Look for potential risk factors that can develop as a result of focusing on a single therapeutic goal. In the case of our warfarin dashboard, focusing on the prevention of supratherapeutic anticoagulation does create a risk for inadvertently promoting subtherapeutic anticoagulation. To prevent the systematic underdosing of warfarin, pharmacists follow up each intervention the next day to determine the resultant outcome and ensure the warfarin dose was not reduced excessively.

Future Improvements
Our anticoagulation dashboards undergo constant revision to better predict patients that may be at risk of adverse drug events. Our goal is to find better ways to alert clinicians about drug interactions, integrate dietary considerations, and include potential disease state issues. Drug interactions are currently included in our dashboard, but there are no alert values generated as a result of these interactions.

In addition, our current system does not provide any alerts for patients with subtherapeutic INR values that may not be progressing appropriately toward their therapeutic goal. An alert for patients whose INR is rising too slowly, too rapidly, and one for patients with higher than average INR goals also would be beneficial. Our current alert for high INR fires for any value over 3, but many patients have INR ranges in which values over 3 may still be in the therapeutic range. A common example of this would be a mechanical mitral valve patient, for whom the INR goal is from 2.5 to 3.5. There are also many other patients with severe thrombotic states that require high INR goals.

New anticoagulant medications, such as dabigatran, also should be monitored via the dashboards; we are currently working to implement dabigatran alert values to flag patients with renal dysfunction. Other dabigatran alerts that could be useful include ensuring appropriate bridging and avoiding unnecessary monitoring. The successful use of dashboards at VUMC to monitor anticoagulation has sparked interest in developing a similar process to promote antimicrobial stewardship, monitor high cost medications, and ensure formulary compliance.

Conclusion
Our dashboards have proven to be a valuable tool in dealing with the challenges of managing anticoagulation therapy. Although the development of these dashboards took a great deal of effort, the return on investment has been significant. Our patients are safer and our pharmacists play a new, expanded role in direct patient care across a wide range of clinical services.

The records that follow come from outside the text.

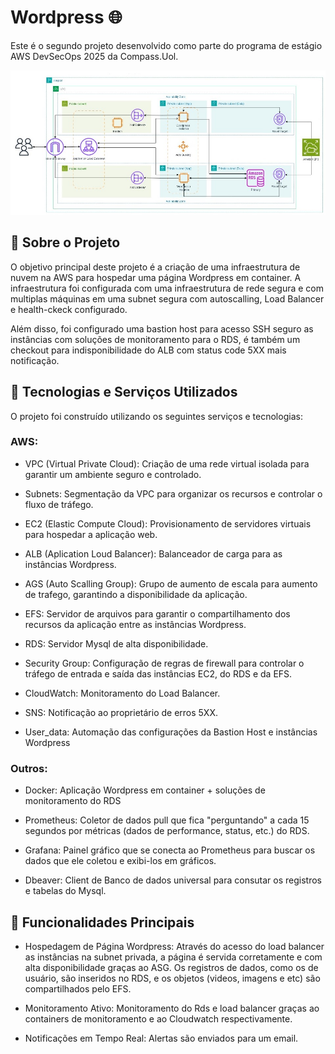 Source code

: # Wordpress 🌐
Este é o segundo projeto desenvolvido como parte do programa de estágio AWS DevSecOps 2025 da Compass.Uol.

![Diagrama da Infraestrutura](https://raw.githubusercontent.com/PedroAngeloVargas/Wordpress/main/diagrama.jpg)

## 🔎 Sobre o Projeto
O objetivo principal deste projeto é a criação de uma infraestrutura de nuvem na AWS para hospedar uma página Wordpress em container. A infraestrutura foi configurada com uma infraestrutura de rede segura e com multiplas máquinas em uma subnet segura com autoscalling, Load Balancer e health-ckeck configurado.

Além disso, foi configurado uma bastion host para acesso SSH seguro as instâncias com soluções de monitoramento para o RDS, é também um checkout para indisponibilidade do ALB com status code 5XX mais notificação.

## 🚀 Tecnologias e Serviços Utilizados
O projeto foi construído utilizando os seguintes serviços e tecnologias:

### AWS:

- VPC (Virtual Private Cloud): Criação de uma rede virtual isolada para garantir um ambiente seguro e controlado.

- Subnets: Segmentação da VPC para organizar os recursos e controlar o fluxo de tráfego.

- EC2 (Elastic Compute Cloud): Provisionamento de servidores virtuais para hospedar a aplicação web.

- ALB (Aplication Loud Balancer): Balanceador de carga para as instâncias Wordpress.

- AGS (Auto Scalling Group): Grupo de aumento de escala para aumento de trafego, garantindo a disponibilidade da 
aplicação.

- EFS: Servidor de arquivos para garantir o compartilhamento dos recursos da aplicação entre as instâncias Wordpress.

- RDS: Servidor Mysql de alta disponibilidade.

- Security Group: Configuração de regras de firewall para controlar o tráfego de entrada e saída das instâncias EC2,
do RDS e da EFS.

- CloudWatch: Monitoramento do Load Balancer.

- SNS: Notificação ao proprietário de erros 5XX.

- User_data: Automação das configurações da Bastion Host e instâncias Wordpress

### Outros:

- Docker: Aplicação Wordpress em container + soluções de monitoramento do RDS

- Prometheus: Coletor de dados pull que fica "perguntando" a cada 15 segundos por métricas (dados de performance, status, etc.) do RDS.

- Grafana: Painel gráfico que se conecta ao Prometheus para buscar os dados que ele coletou e exibi-los em gráficos.

- Dbeaver: Client de Banco de dados universal para consutar os registros e tabelas do Mysql.

## 🎯 Funcionalidades Principais

- Hospedagem de Página Wordpress: Através do acesso do load balancer as instâncias na subnet privada, a página
é servida corretamente e com alta disponibilidade graças ao ASG. Os registros de dados, como os de usuário, são inseridos no RDS, e os objetos (videos, imagens e etc) são compartilhados pelo EFS.

- Monitoramento Ativo: Monitoramento do Rds e load balancer graças ao containers de monitoramento e ao Cloudwatch respectivamente.

- Notificações em Tempo Real: Alertas são enviados para um email.



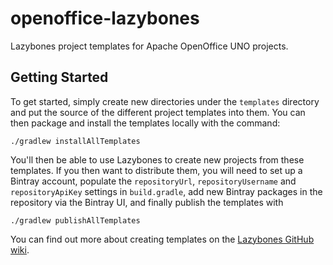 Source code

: # openoffice-lazybones
Lazybones project templates for Apache OpenOffice UNO projects.

## Getting Started
To get started, simply create new directories under the `templates` directory
and put the source of the different project templates into them. You can then
package and install the templates locally with the command:

    ./gradlew installAllTemplates

You'll then be able to use Lazybones to create new projects from these templates.
If you then want to distribute them, you will need to set up a Bintray account,
populate the `repositoryUrl`, `repositoryUsername` and `repositoryApiKey` settings
in `build.gradle`, add new Bintray packages in the repository via the Bintray
UI, and finally publish the templates with

    ./gradlew publishAllTemplates

You can find out more about creating templates on the [Lazybones GitHub wiki][1].

[1]: https://github.com/pledbrook/lazybones/wiki/Template-developers-guide
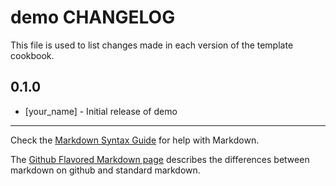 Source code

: demo CHANGELOG
==============

This file is used to list changes made in each version of the template cookbook.

0.1.0
-----
- [your_name] - Initial release of demo

- - -
Check the [Markdown Syntax Guide](http://daringfireball.net/projects/markdown/syntax) for help with Markdown.

The [Github Flavored Markdown page](http://github.github.com/github-flavored-markdown/) describes the differences between markdown on github and standard markdown.
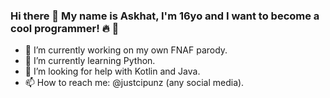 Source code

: ### Hi there 👋 My name is Askhat, I'm 16yo and I want to become a cool programmer! :fire: :clown_face:

- 🔭 I’m currently working on my own FNAF parody.
- 🌱 I’m currently learning Python.
- 🤔 I’m looking for help with Kotlin and Java.
- 📫 How to reach me: @justcipunz (any social media).

<!--
**CondInPunz/CondInPunz** is a ✨ _special_ ✨ repository because its `README.md` (this file) appears on your GitHub profile.
-->
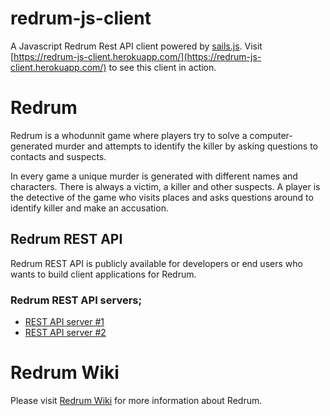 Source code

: redrum-js-client
================

A Javascript Redrum Rest API client powered by [sails.js](http://sailsjs.org/#/). Visit [https://redrum-js-client.herokuapp.com/](https://redrum-js-client.herokuapp.com/) to see this client in action.

# Redrum
Redrum is a whodunnit game where players try to solve a computer-generated murder and attempts to identify the killer by asking questions to contacts and suspects.

In every game a unique murder is generated with different names and characters. There is always a victim, a killer and other suspects. A player is the detective of the game who visits places and asks questions around to identify killer and make an accusation.

## Redrum REST API

Redrum REST API is publicly available for developers or end users who wants to build client applications for Redrum. 

### Redrum REST API servers;

* [REST API server #1](https://apiserver1-redrumapi.rhcloud.com/redrum/index.html)
* [REST API server #2](https://apiserver2-redrumapi.rhcloud.com/redrum/index.html)

# Redrum Wiki
Please visit [Redrum Wiki](http://redrumwpwiki-austin17427.rhcloud.com) for more information about Redrum. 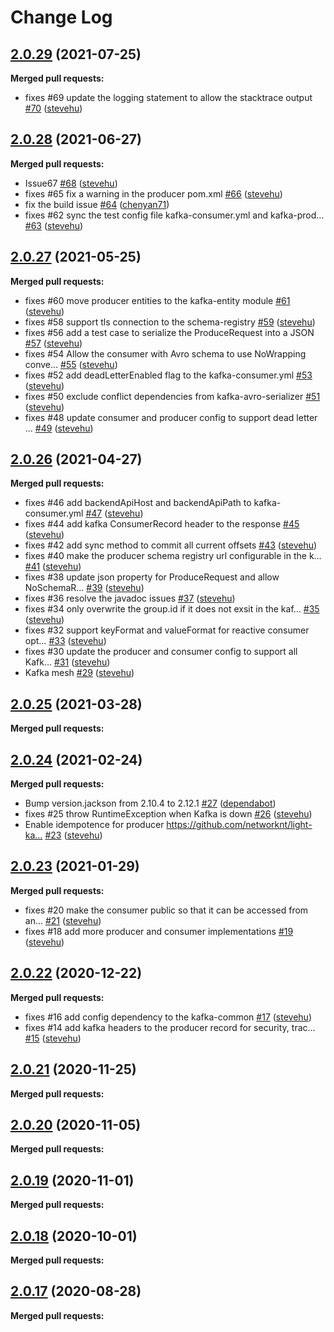 # Change Log

## [2.0.29](https://github.com/networknt/light-kafka/tree/2.0.29) (2021-07-25)


**Merged pull requests:**


- fixes \#69 update the logging statement to allow the stacktrace output [\#70](https://github.com/networknt/light-kafka/pull/70) ([stevehu](https://github.com/stevehu))


## [2.0.28](https://github.com/networknt/light-kafka/tree/2.0.28) (2021-06-27)


**Merged pull requests:**


- Issue67 [\#68](https://github.com/networknt/light-kafka/pull/68) ([stevehu](https://github.com/stevehu))
- fixes \#65 fix a warning in the producer pom.xml [\#66](https://github.com/networknt/light-kafka/pull/66) ([stevehu](https://github.com/stevehu))
-  fix the build issue [\#64](https://github.com/networknt/light-kafka/pull/64) ([chenyan71](https://github.com/chenyan71))
- fixes \#62 sync the test config file kafka-consumer.yml and kafka-prod… [\#63](https://github.com/networknt/light-kafka/pull/63) ([stevehu](https://github.com/stevehu))
## [2.0.27](https://github.com/networknt/light-kafka/tree/2.0.27) (2021-05-25)


**Merged pull requests:**


- fixes \#60 move producer entities to the kafka-entity module [\#61](https://github.com/networknt/light-kafka/pull/61) ([stevehu](https://github.com/stevehu))
- fixes \#58 support tls connection to the schema-registry [\#59](https://github.com/networknt/light-kafka/pull/59) ([stevehu](https://github.com/stevehu))
- fixes \#56 add a test case to serialize the ProduceRequest into a JSON [\#57](https://github.com/networknt/light-kafka/pull/57) ([stevehu](https://github.com/stevehu))
- fixes \#54 Allow the consumer with Avro schema to use NoWrapping conve… [\#55](https://github.com/networknt/light-kafka/pull/55) ([stevehu](https://github.com/stevehu))
- fixes \#52 add deadLetterEnabled flag to the kafka-consumer.yml [\#53](https://github.com/networknt/light-kafka/pull/53) ([stevehu](https://github.com/stevehu))
- fixes \#50 exclude conflict dependencies from kafka-avro-serializer [\#51](https://github.com/networknt/light-kafka/pull/51) ([stevehu](https://github.com/stevehu))
- fixes \#48 update consumer and producer config to support dead letter … [\#49](https://github.com/networknt/light-kafka/pull/49) ([stevehu](https://github.com/stevehu))
## [2.0.26](https://github.com/networknt/light-kafka/tree/2.0.26) (2021-04-27)


**Merged pull requests:**


- fixes \#46 add backendApiHost and backendApiPath to kafka-consumer.yml [\#47](https://github.com/networknt/light-kafka/pull/47) ([stevehu](https://github.com/stevehu))
- fixes \#44 add kafka ConsumerRecord header to the response [\#45](https://github.com/networknt/light-kafka/pull/45) ([stevehu](https://github.com/stevehu))
- fixes \#42 add sync method to commit all current offsets [\#43](https://github.com/networknt/light-kafka/pull/43) ([stevehu](https://github.com/stevehu))
- fixes \#40 make the producer schema registry url configurable in the k… [\#41](https://github.com/networknt/light-kafka/pull/41) ([stevehu](https://github.com/stevehu))
- fixes \#38 update json property for ProduceRequest and allow NoSchemaR… [\#39](https://github.com/networknt/light-kafka/pull/39) ([stevehu](https://github.com/stevehu))
- fixes \#36 resolve the javadoc issues [\#37](https://github.com/networknt/light-kafka/pull/37) ([stevehu](https://github.com/stevehu))
- fixes \#34 only overwrite the group.id if it does not exsit in the kaf… [\#35](https://github.com/networknt/light-kafka/pull/35) ([stevehu](https://github.com/stevehu))
- fixes \#32 support keyFormat and valueFormat for reactive consumer opt… [\#33](https://github.com/networknt/light-kafka/pull/33) ([stevehu](https://github.com/stevehu))
- fixes \#30 update the producer and consumer config to support all Kafk… [\#31](https://github.com/networknt/light-kafka/pull/31) ([stevehu](https://github.com/stevehu))
- Kafka mesh [\#29](https://github.com/networknt/light-kafka/pull/29) ([stevehu](https://github.com/stevehu))
## [2.0.25](https://github.com/networknt/light-kafka/tree/2.0.25) (2021-03-28)


**Merged pull requests:**




## [2.0.24](https://github.com/networknt/light-kafka/tree/2.0.24) (2021-02-24)


**Merged pull requests:**


- Bump version.jackson from 2.10.4 to 2.12.1 [\#27](https://github.com/networknt/light-kafka/pull/27) ([dependabot](https://github.com/apps/dependabot))
- fixes \#25 throw RuntimeException when Kafka is down [\#26](https://github.com/networknt/light-kafka/pull/26) ([stevehu](https://github.com/stevehu))
- Enable idempotence for producer https://github.com/networknt/light-ka… [\#23](https://github.com/networknt/light-kafka/pull/23) ([stevehu](https://github.com/stevehu))
## [2.0.23](https://github.com/networknt/light-kafka/tree/2.0.23) (2021-01-29)


**Merged pull requests:**


- fixes \#20 make the consumer public so that it can be accessed from an… [\#21](https://github.com/networknt/light-kafka/pull/21) ([stevehu](https://github.com/stevehu))
- fixes \#18 add more producer and consumer implementations [\#19](https://github.com/networknt/light-kafka/pull/19) ([stevehu](https://github.com/stevehu))
## [2.0.22](https://github.com/networknt/light-kafka/tree/2.0.22) (2020-12-22)


**Merged pull requests:**


- fixes \#16 add config dependency to the kafka-common [\#17](https://github.com/networknt/light-kafka/pull/17) ([stevehu](https://github.com/stevehu))
- fixes \#14 add kafka headers to the producer record for security, trac… [\#15](https://github.com/networknt/light-kafka/pull/15) ([stevehu](https://github.com/stevehu))


## [2.0.21](https://github.com/networknt/light-kafka/tree/2.0.21) (2020-11-25)


**Merged pull requests:**




## [2.0.20](https://github.com/networknt/light-kafka/tree/2.0.20) (2020-11-05)


**Merged pull requests:**


## [2.0.19](https://github.com/networknt/light-kafka/tree/2.0.19) (2020-11-01)


**Merged pull requests:**


## [2.0.18](https://github.com/networknt/light-kafka/tree/2.0.18) (2020-10-01)


**Merged pull requests:**


## [2.0.17](https://github.com/networknt/light-kafka/tree/2.0.17) (2020-08-28)


**Merged pull requests:**
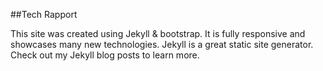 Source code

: ##Tech Rapport

This site was created using Jekyll & bootstrap. It is fully responsive and showcases many new technologies.  Jekyll is a great static site generator.  Check out my Jekyll blog posts to learn more. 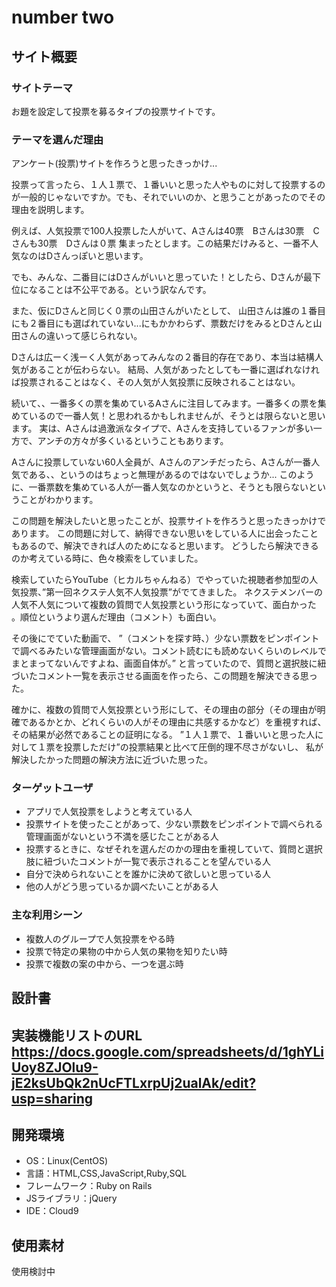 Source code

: # number two

## サイト概要
### サイトテーマ
お題を設定して投票を募るタイプの投票サイトです。

### テーマを選んだ理由
アンケート(投票)サイトを作ろうと思ったきっかけ...

投票って言ったら、１人１票で、１番いいと思った人やものに対して投票するのが一般的じゃないですか。でも、それでいいのか、と思うことがあったのでその理由を説明します。

例えば、人気投票で100人投票した人がいて、Aさんは40票　Bさんは30票　Cさんも30票　Dさんは０票
集まったとします。この結果だけみると、一番不人気なのはDさんっぽいと思います。

でも、みんな、二番目にはDさんがいいと思っていた！としたら、Dさんが最下位になることは不公平である。という訳なんです。

また、仮にDさんと同じく０票の山田さんがいたとして、
山田さんは誰の１番目にも２番目にも選ばれていない...にもかかわらず、票数だけをみるとDさんと山田さんの違いって感じられない。

Dさんは広ーく浅ーく人気があってみんなの２番目的存在であり、本当は結構人気があることが伝わらない。
結局、人気があったとしても一番に選ばれなければ投票されることはなく、その人気が人気投票に反映されることはない。

続いて、、一番多くの票を集めているAさんに注目してみます。一番多くの票を集めているので一番人気！と思われるかもしれませんが、そうとは限らないと思います。
実は、Aさんは過激派なタイプで、Aさんを支持しているファンが多い一方で、アンチの方々が多くいるということもあります。

Aさんに投票していない60人全員が、Aさんのアンチだったら、Aさんが一番人気である、、というのはちょっと無理があるのではないでしょうか...
このように、一番票数を集めている人が一番人気なのかというと、そうとも限らないということがわかります。

この問題を解決したいと思ったことが、投票サイトを作ろうと思ったきっかけであります。
この問題に対して、納得できない思いをしている人に出会ったこともあるので、解決できれば人のためになると思います。
どうしたら解決できるのか考えている時に、色々検索をしていました。

検索していたらYouTube（ヒカルちゃんねる）でやっていた視聴者参加型の人気投票、”第一回ネクステ人気不人気投票”がでてきました。
ネクステメンバーの人気不人気について複数の質問で人気投票という形になっていて、面白かった
。順位というより選んだ理由（コメント）も面白い。

その後にでていた動画で、
”（コメントを探す時、）少ない票数をピンポイントで調べるみたいな管理画面がない。コメント読むにも読めないくらいのレベルでまとまってないんですよね、画面自体が。”
と言っていたので、質問と選択肢に紐づいたコメント一覧を表示させる画面を作ったら、この問題を解決できる思った。

確かに、複数の質問で人気投票という形にして、その理由の部分（その理由が明確であるかとか、どれくらいの人がその理由に共感するかなど）を重視すれば、その結果が必然であることの証明になる。
”１人１票で、１番いいと思った人に対して１票を投票しただけ”の投票結果と比べて圧倒的理不尽さがないし、
私が解決したかった問題の解決方法に近づいた思った。

### ターゲットユーザ
- アプリで人気投票をしようと考えている人
- 投票サイトを使ったことがあって、少ない票数をピンポイントで調べられる管理画面がないという不満を感じたことがある人
- 投票するときに、なぜそれを選んだのかの理由を重視していて、質問と選択肢に紐づいたコメントが一覧で表示されることを望んでいる人
- 自分で決められないことを誰かに決めて欲しいと思っている人
- 他の人がどう思っているか調べたいことがある人


### 主な利用シーン
- 複数人のグループで人気投票をやる時
- 投票で特定の果物の中から人気の果物を知りたい時
- 投票で複数の案の中から、一つを選ぶ時


## 設計書

## 実装機能リストのURL https://docs.google.com/spreadsheets/d/1ghYLiUoy8ZJOlu9-jE2ksUbQk2nUcFTLxrpUj2ualAk/edit?usp=sharing


## 開発環境
- OS：Linux(CentOS)
- 言語：HTML,CSS,JavaScript,Ruby,SQL
- フレームワーク：Ruby on Rails
- JSライブラリ：jQuery
- IDE：Cloud9

## 使用素材
使用検討中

Daniel C. Johnson, PharmD, BCPS, is a clinical pharmacist specializing in cardiology and cardiac surgery at Vanderbilt University Medical Center in Nashville, Tennessee. He received his doctor of pharmacy from the University of Tennessee Health Science Center in Memphis and completed a pharmacotherapy specialty residency at Barnes-Jewish Hospital in St. Louis. Daniel’s clinical areas of interest include anticoagulation therapy, antiplatelet therapy, and ICU delirium.